MAGA gate — We already know some of the MAGA world characters and coup plotters who streamed through the White House gates to meet with Trump and his staff as the zero hour of Jan. 6 approached. Sidney Powell, Jeffrey Clark, Rudy Giuliani, Patrick Byrne and others all show up in reporting and in the pages of January 6 committee report. But want to know if anyone YOU know is among the huge crowd? Take a searchable tour through the pre-insurrection White House visitor logs! 
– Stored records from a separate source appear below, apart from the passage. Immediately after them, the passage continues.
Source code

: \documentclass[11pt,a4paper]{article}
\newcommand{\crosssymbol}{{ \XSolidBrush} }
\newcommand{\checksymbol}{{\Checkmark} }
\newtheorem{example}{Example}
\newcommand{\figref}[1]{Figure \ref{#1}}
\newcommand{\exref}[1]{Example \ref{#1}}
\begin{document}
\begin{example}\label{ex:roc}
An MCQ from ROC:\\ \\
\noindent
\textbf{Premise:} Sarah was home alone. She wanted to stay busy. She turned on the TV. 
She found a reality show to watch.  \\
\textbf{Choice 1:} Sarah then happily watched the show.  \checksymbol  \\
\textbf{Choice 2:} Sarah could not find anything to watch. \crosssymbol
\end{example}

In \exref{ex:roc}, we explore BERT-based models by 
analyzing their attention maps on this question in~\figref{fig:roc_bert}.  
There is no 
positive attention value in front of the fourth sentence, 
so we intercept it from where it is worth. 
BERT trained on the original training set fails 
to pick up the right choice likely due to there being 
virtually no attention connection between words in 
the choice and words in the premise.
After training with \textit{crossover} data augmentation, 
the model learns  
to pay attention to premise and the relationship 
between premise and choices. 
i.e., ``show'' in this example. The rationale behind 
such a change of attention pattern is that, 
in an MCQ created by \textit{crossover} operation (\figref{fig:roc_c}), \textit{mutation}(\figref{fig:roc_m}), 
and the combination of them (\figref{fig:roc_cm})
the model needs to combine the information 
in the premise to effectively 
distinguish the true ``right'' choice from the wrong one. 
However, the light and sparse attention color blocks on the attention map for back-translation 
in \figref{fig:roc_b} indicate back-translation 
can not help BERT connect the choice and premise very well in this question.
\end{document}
This is USSS — Unfortunately the ship has sailed on the two days of text messages from Jan. 5 and 6 that the U.S. Secret Service (definitely accidentally) erased. But now a government watchdog group is suing to get records of the agency’s communications with Oath Keepers before the insurrection. The recent trial that convicted Oath Keepers founder Stuart Rhodes and others of sedition produced testimony that Rhodes, Ariz. GOP state Senator Wendy Rogers, and other Oath Keepers were in contact with the Secret Service before the insurrection. 

 Bragg Stormy hour — America’s worst TikToker and former Trump lawyer Michael Cohen met for 2 1/2 hours with Manhattan DA Alvin Bragg’s team this week. Cohen is back because the DA is taking a fresh look at the hush-money payments Cohen admitted to paying Stormy Daniels after her encounter with Trump. Cohen famously displayed checks Trump wrote to him reimbursing for the payments, including one written while he was president. There’s potential fraud, money laundering, or campaign finance violations here. Bragg is also reportedly still interested in the criminal side of the insurance fraud case that got Trump sued by the New York AG.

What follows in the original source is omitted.